Am Tag danach sollte bei Germanwings so etwas wie Normalität zurückkehren. Jedenfalls versuchte es die Leitung der Fluggesellschaft. Sie ließ eine Mitteilung verschicken, in der sie von einem "regulären Flugbetrieb" sprach, der nun wieder erreicht sei. Nur ein Flug müsse abgesagt werden.

Tatsächlich herrscht bei Germanwings der pure Ausnahmezustand.

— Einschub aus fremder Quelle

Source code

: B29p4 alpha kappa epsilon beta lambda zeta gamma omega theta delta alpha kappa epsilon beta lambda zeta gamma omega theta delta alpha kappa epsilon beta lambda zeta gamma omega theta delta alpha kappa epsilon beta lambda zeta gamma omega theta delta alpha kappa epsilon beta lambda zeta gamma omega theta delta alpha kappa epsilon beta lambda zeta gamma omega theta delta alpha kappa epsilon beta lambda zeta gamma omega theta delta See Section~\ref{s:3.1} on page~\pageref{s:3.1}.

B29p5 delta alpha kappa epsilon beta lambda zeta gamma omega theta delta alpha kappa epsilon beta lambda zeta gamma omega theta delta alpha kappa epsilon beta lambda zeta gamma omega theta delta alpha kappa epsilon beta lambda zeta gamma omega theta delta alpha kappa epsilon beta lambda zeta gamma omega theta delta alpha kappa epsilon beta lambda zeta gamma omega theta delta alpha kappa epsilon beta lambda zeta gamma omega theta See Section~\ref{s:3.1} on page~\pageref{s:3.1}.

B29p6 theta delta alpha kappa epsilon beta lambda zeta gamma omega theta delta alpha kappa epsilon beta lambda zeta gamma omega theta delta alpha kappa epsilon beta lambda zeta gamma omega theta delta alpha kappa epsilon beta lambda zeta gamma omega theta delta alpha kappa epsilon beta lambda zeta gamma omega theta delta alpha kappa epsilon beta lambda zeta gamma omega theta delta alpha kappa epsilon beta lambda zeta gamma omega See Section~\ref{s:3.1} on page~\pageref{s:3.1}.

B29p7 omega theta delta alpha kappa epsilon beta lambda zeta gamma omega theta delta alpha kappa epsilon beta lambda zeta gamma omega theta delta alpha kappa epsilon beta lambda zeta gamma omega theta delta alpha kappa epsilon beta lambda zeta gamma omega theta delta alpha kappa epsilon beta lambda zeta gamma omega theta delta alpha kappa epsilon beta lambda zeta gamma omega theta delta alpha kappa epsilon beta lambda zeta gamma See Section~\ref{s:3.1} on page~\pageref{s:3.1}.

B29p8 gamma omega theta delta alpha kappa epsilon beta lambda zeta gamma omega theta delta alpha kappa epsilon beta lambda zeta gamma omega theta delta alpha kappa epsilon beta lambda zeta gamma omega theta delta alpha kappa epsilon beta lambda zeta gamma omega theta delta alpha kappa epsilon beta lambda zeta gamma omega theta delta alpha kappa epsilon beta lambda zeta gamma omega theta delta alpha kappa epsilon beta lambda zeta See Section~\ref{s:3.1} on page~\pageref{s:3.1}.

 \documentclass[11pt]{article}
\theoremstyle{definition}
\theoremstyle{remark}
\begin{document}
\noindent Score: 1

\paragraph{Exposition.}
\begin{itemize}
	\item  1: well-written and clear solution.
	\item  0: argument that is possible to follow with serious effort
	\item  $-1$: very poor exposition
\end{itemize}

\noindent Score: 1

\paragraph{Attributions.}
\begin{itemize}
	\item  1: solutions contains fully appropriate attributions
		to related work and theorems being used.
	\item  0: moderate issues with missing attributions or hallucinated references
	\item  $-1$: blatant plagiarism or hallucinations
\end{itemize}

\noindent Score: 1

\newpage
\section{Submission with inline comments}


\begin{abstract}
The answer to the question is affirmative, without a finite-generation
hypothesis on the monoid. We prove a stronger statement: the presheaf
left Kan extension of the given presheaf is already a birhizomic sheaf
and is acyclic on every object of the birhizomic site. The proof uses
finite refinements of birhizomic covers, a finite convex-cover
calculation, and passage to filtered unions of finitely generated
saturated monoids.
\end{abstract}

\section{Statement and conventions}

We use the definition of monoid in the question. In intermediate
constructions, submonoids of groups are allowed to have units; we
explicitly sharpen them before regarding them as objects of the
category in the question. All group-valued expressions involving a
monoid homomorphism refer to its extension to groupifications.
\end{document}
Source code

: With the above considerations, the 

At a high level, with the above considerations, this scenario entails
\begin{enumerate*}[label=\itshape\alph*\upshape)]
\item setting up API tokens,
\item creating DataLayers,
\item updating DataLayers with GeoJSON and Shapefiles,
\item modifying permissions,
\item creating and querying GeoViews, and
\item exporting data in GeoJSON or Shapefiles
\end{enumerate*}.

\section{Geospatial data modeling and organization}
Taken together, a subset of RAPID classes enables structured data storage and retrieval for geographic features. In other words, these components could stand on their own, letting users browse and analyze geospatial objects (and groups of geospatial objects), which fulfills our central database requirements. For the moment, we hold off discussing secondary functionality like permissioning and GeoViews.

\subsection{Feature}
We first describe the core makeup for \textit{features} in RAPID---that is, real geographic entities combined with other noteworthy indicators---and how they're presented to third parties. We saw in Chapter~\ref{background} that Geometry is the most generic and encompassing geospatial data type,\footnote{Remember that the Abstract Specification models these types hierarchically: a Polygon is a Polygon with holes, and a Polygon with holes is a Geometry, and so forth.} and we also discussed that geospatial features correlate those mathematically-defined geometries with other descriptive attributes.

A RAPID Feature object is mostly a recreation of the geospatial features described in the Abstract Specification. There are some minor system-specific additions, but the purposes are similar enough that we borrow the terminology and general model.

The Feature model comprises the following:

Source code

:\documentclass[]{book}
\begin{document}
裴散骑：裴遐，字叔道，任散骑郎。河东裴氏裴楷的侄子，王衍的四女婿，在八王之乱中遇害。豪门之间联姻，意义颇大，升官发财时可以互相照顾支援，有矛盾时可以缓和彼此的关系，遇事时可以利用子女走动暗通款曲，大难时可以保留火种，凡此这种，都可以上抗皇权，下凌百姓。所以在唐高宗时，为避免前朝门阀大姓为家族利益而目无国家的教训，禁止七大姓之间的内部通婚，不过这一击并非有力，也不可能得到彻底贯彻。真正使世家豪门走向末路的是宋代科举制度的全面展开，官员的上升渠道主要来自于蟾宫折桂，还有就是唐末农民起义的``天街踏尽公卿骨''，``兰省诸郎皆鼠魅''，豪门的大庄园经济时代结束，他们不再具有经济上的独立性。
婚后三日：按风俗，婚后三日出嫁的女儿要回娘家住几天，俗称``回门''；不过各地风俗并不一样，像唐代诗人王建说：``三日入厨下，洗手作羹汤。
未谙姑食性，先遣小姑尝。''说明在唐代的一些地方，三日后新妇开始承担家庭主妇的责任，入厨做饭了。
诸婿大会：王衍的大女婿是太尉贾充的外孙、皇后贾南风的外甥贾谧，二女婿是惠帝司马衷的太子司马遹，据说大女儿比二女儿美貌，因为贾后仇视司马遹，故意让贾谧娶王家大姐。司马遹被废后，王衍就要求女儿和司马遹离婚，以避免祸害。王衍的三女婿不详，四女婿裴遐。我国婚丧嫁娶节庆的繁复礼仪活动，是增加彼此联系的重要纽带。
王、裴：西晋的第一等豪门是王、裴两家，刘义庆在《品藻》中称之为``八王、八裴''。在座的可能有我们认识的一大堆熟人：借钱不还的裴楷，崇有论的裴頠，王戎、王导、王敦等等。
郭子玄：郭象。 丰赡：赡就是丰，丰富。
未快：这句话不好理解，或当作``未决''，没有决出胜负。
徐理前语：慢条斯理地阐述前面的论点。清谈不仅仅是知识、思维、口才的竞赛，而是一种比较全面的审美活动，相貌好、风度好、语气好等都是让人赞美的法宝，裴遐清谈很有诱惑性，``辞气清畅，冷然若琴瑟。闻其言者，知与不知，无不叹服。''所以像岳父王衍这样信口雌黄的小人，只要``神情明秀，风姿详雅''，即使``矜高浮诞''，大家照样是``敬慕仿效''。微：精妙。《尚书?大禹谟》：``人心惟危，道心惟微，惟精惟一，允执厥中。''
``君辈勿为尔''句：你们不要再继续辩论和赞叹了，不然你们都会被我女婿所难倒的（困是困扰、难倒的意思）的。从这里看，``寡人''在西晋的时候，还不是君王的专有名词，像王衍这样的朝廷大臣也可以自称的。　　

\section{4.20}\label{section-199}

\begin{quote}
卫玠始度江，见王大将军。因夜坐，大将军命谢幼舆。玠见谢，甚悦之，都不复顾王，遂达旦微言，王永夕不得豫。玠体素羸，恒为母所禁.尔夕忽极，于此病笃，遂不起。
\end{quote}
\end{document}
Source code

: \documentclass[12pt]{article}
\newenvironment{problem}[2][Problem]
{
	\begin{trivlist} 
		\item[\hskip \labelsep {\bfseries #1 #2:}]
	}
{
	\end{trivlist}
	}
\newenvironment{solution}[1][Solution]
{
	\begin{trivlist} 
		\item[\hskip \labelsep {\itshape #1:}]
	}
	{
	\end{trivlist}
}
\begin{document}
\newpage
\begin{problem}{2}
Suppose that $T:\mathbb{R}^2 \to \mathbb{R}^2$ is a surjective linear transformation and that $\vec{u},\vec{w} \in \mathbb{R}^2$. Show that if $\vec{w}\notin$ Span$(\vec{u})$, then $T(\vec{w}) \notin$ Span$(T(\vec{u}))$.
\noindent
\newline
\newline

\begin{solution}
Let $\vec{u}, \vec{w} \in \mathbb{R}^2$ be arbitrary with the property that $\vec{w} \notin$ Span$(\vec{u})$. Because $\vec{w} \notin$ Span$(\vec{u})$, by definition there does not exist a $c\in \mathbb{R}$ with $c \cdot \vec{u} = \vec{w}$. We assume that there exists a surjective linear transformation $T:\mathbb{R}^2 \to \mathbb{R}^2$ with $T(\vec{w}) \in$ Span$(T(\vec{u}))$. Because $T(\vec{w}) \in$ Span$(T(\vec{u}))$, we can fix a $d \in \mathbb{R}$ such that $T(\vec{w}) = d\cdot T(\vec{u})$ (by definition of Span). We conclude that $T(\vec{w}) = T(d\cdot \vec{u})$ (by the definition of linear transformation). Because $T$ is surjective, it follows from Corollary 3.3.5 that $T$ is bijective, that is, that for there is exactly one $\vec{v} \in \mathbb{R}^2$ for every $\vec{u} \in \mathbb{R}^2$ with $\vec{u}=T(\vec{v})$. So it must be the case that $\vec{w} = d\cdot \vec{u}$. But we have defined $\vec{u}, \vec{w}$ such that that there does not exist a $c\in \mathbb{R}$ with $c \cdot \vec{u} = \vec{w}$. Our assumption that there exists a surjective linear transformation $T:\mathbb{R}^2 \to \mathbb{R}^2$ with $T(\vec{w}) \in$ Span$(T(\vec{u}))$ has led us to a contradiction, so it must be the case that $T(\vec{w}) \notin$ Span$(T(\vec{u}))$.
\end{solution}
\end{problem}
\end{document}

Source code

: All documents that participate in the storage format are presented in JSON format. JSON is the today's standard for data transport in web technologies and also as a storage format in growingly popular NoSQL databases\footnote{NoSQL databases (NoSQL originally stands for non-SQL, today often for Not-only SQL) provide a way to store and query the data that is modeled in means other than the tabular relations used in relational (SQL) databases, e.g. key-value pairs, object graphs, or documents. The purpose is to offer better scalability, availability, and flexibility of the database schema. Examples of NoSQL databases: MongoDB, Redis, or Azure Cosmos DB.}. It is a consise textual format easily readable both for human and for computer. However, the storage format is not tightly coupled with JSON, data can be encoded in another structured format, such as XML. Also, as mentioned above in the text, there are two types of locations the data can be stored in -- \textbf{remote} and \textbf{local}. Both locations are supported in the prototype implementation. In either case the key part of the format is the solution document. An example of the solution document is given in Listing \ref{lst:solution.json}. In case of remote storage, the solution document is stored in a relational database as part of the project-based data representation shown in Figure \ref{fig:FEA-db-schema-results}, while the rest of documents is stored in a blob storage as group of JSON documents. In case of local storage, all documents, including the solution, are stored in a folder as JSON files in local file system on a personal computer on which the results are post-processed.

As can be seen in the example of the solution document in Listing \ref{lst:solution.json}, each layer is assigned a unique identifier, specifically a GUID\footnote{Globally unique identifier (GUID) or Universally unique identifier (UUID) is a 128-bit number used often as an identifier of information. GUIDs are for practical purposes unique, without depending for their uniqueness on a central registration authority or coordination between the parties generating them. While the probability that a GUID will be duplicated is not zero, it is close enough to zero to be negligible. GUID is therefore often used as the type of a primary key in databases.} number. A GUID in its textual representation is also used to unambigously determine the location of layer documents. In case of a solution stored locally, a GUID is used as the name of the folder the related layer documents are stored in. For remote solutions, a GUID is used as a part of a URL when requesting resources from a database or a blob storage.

Schon am Dienstag hatten sich reihenweise Crews "unfit to fly" gemeldet - sie sahen sich nicht dazu in der Lage, ihren Dienst anzutreten. In Köln waren daher 19 Flüge ausgefallen, in Düsseldorf zwölf. Und am Mittwoch ging es gerade so weiter. Das normale Flugprogramm konnte Germanwings nur deshalb einigermaßen absolvieren, weil die Airline kurzfristig elf Maschinen von Lufthansa, TUIfly und Air Berlin angemietet hat.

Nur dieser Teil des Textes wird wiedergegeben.